Using the records that follow, tally the lines containing the word "caption" and state only the count.

─── Exercise input ───

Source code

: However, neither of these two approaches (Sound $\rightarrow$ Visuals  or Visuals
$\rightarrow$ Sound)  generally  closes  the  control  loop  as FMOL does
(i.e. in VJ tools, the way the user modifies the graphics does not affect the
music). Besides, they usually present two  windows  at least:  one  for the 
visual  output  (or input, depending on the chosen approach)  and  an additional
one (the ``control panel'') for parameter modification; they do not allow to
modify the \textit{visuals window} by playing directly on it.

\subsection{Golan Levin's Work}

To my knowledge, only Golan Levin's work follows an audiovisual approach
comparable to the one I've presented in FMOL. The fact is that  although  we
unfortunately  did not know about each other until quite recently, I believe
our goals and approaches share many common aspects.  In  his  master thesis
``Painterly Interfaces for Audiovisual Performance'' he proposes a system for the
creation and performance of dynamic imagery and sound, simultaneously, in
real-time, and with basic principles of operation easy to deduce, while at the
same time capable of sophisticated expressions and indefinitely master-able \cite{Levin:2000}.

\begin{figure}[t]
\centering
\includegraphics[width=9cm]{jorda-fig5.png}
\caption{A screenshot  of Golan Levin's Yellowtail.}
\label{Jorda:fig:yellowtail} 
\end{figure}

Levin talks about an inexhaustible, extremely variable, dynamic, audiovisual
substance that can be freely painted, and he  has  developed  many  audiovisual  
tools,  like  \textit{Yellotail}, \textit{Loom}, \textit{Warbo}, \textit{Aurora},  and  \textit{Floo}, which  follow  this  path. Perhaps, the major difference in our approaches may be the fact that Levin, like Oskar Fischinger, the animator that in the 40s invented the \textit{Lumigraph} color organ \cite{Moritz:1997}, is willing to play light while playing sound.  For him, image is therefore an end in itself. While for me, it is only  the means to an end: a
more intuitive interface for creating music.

───
─── Exercise input ───

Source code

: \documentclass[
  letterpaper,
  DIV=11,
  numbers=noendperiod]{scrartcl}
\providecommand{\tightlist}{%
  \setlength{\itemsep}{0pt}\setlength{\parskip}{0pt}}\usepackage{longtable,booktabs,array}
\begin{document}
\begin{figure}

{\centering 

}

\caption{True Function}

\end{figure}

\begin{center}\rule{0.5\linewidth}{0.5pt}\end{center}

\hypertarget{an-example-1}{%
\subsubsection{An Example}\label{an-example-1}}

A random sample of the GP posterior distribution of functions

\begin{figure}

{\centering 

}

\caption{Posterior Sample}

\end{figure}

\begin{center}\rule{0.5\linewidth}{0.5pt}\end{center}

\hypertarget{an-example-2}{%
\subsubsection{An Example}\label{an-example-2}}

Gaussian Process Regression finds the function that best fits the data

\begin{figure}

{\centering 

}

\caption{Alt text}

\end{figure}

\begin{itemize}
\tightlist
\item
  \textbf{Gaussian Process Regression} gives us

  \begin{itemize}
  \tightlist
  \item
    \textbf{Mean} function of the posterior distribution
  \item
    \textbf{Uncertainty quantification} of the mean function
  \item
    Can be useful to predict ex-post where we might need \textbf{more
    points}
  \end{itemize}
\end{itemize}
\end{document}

───

**Solution for this problem:**
4